# 2009 HCEA Antique Construction Equipment Show



## HCEA (Jul 8, 2006)

Come to the Historical Construction Equipment Association's 24th Annual International Convention and Old Equipment Exposition! Friday, Sept. 18th through Sunday, Sept. 20th, 2009! 

The show features demonstrations of horse-drawn, gas and diesel-powered antique construction machinery, hit and miss engines, antique trucks, and much more! Equipment and vehicles built or powered by International Harvester is being featured, along with machines in the National Construction Equipment Museum collection. 

Unlike our past shows at the Museum, we actually get to build something this year! Scrapers from the Museum’s collection will join those owned by HCEA members in digging a one-acre pond on the site, with the spoil being used to create a massive pile of dirt for the shovels and excavators. 

Members of the Black Swamp Chapter of the American Truck Historical Society will be showing their vintage trucks on Saturday, and they’ll be joined by members from other chapters in the area. 

We also feature historical displays, dozens of memorabilia vendors, an equipment and parts auction Friday evening (consignments invited), and a membership banquet on Saturday night, with tickets $20 for adults and $10 for children.

Show hours are Friday, 9:00 to dark; Saturday, 9 to 5; Sunday, 9 to 3. Admission per person 12 or over is $5.00 daily or $10.00 for a weekend pass. The show will be held at the National Construction Equipment Museum, 16623 Liberty Hi Road, Bowling Green, Ohio 43402. For more info, call the HCEA at 419-352-5616 or e-mail us at [email protected]. 

The Historical Construction Equipment Association (HCEA), a 501(c)3 non-profit organization, is the only organization in the world dedicated to preserving and documenting for public education the history of the construction, dredging and surface mining equipment industries. We operate the National Construction Equipment Museum in Bowling Green, Ohio, and the Museum includes a unique Archives that encompasses sales literature, photographs, repair manuals, business records and more for over 2,600 manufacturers of such equipment from the 1870s to the present day.

ACCOMMODATIONS:

America’s Best Value Inn, (419) 352-1520, $69.95 per night (plus tax); $99.95 per night (plus tax) IF HOMECOMING WEEKEND
A Victory Inn & Suites, (419) 352-2521, $45.00 per night (plus tax)
Best Western Falcon Plaza Motel, (419) 352-4671 or 1-800-WESTERN, $71.95 per night (plus tax)
Holiday Inn Express Hotel and Suites, (419) 353-5500 or 1-800-HOLIDAY, $74.00 per night (plus tax)
Knight’s Inn, (419) 352-5211, $69.95 per night (plus tax)
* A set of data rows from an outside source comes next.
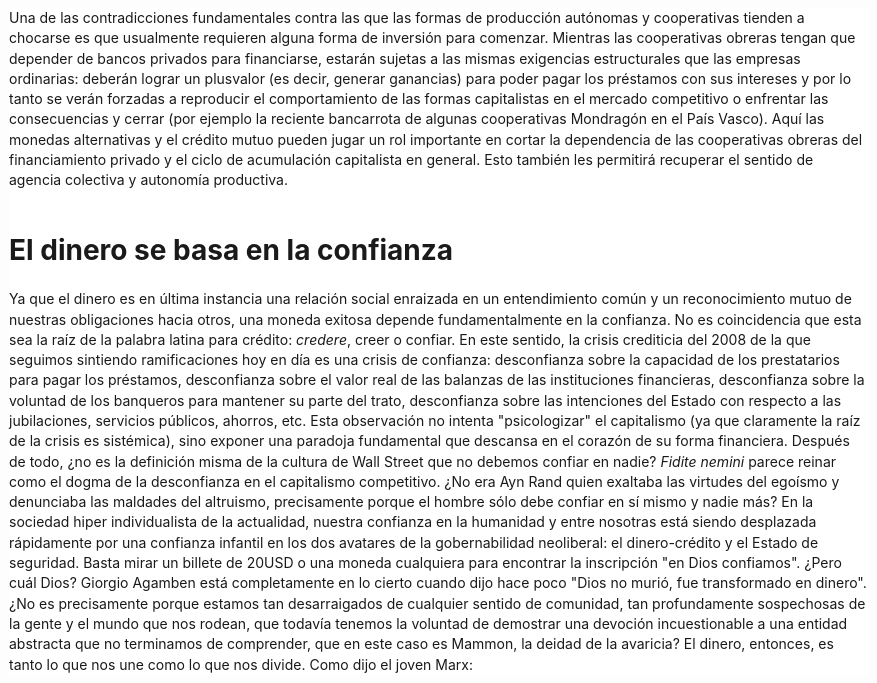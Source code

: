 Una de las contradicciones fundamentales contra las que las formas de
producción autónomas y cooperativas tienden a chocarse es que usualmente
requieren alguna forma de inversión para comenzar. Mientras las
cooperativas obreras tengan que depender de bancos privados para
financiarse, estarán sujetas a las mismas exigencias estructurales que
las empresas ordinarias: deberán lograr un plusvalor (es decir, generar
ganancias) para poder pagar los préstamos con sus intereses y por lo
tanto se verán forzadas a reproducir el comportamiento de las formas
capitalistas en el mercado competitivo o enfrentar las consecuencias y
cerrar (por ejemplo la reciente bancarrota de algunas cooperativas
Mondragón en el País Vasco).  Aquí las monedas alternativas y el crédito
mutuo pueden jugar un rol importante en cortar la dependencia de las
cooperativas obreras del financiamiento privado y el ciclo de
acumulación capitalista en general.  Esto también les permitirá
recuperar el sentido de agencia colectiva y autonomía productiva.

# El dinero se basa en la confianza

Ya que el dinero es en última instancia una relación social enraizada en
un entendimiento común y un reconocimiento mutuo de nuestras
obligaciones hacia otros, una moneda exitosa depende fundamentalmente en
la confianza.  No es coincidencia que esta sea la raíz de la palabra
latina para crédito: _credere_, creer o confiar.  En este sentido, la
crisis crediticia del 2008 de la que seguimos sintiendo ramificaciones
hoy en día es una crisis de confianza: desconfianza sobre la capacidad
de los prestatarios para pagar los préstamos, desconfianza sobre el
valor real de las balanzas de las instituciones financieras,
desconfianza sobre la voluntad de los banqueros para mantener su parte
del trato, desconfianza sobre las intenciones del Estado con respecto a
las jubilaciones, servicios públicos, ahorros, etc.  Esta observación no
intenta "psicologizar" el capitalismo (ya que claramente la raíz de la
crisis es sistémica), sino exponer una paradoja fundamental que descansa
en el corazón de su forma financiera.  Después de todo, ¿no es la
definición misma de la cultura de Wall Street que no debemos confiar en
nadie? _Fidite nemini_ parece reinar como el dogma de la desconfianza en
el capitalismo competitivo. ¿No era Ayn Rand quien exaltaba las virtudes
del egoísmo y denunciaba las maldades del altruismo, precisamente porque
el hombre sólo debe confiar en sí mismo y nadie más?  En la sociedad
hiper individualista de la actualidad, nuestra confianza en la humanidad
y entre nosotras está siendo desplazada rápidamente por una confianza
infantil en los dos avatares de la gobernabilidad neoliberal: el
dinero-crédito y el Estado de seguridad.  Basta mirar un billete de
20USD o una moneda cualquiera para encontrar la inscripción "en Dios
confiamos".  ¿Pero cuál Dios?  Giorgio Agamben está completamente en lo
cierto cuando dijo hace poco "Dios no murió, fue transformado en
dinero".  ¿No es precisamente porque estamos tan desarraigados de
cualquier sentido de comunidad, tan profundamente sospechosas de la
gente y el mundo que nos rodean, que todavía tenemos la voluntad de
demostrar una devoción incuestionable a una entidad abstracta que no
terminamos de comprender, que en este caso es Mammon, la deidad de la
avaricia? El dinero, entonces, es tanto lo que nos une como lo que nos
divide.  Como dijo el joven Marx:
For group rates at all Hotels/Motels, you MUST tell them you are staying for the “2009 Historical Construction Equipment Assoc. Convention.” All motels are within seven miles of the show.


----------



## HCEA (Jul 8, 2006)

*UPDATED INFORMATION*

*IMPORTANT UPDATES: 

The Friday evening auction that was previously announced has been cancelled. 

Golf carts will be available for rent on site. Make reservations at The Golf Cart Company, 800-589-8833.*


----------



## HCEA (Jul 8, 2006)

*STEAM ANNOUNCED FOR HCEA SHOW*

Steam-powered equipment is joining the lineup of machinery to be demonstrated at the Historical Construction Equipment Association’s 24th Annual International Convention and Old Equipment Exposition in Bowling Green, Ohio.

Operating steam equipment will be limited to owners pre-selected by the show committee, but the demonstrations of the equipment will be open to the public. Demonstrations will be pending submission of required paperwork by the owners. 

The steam-powered equipment will join machinery drawn by horses and mules, a 1926 Marion electric shovel, and a wide variety of gas- and diesel-powered equipment from the early through mid-1900s.

The show will be held at the HCEA’s National Construction Equipment Museum, 16623 Liberty Hi Road, Bowling Green, Ohio, from Friday, Sept. 18th through Sunday, Sept. 20th, 2009, and is open to the public.


----------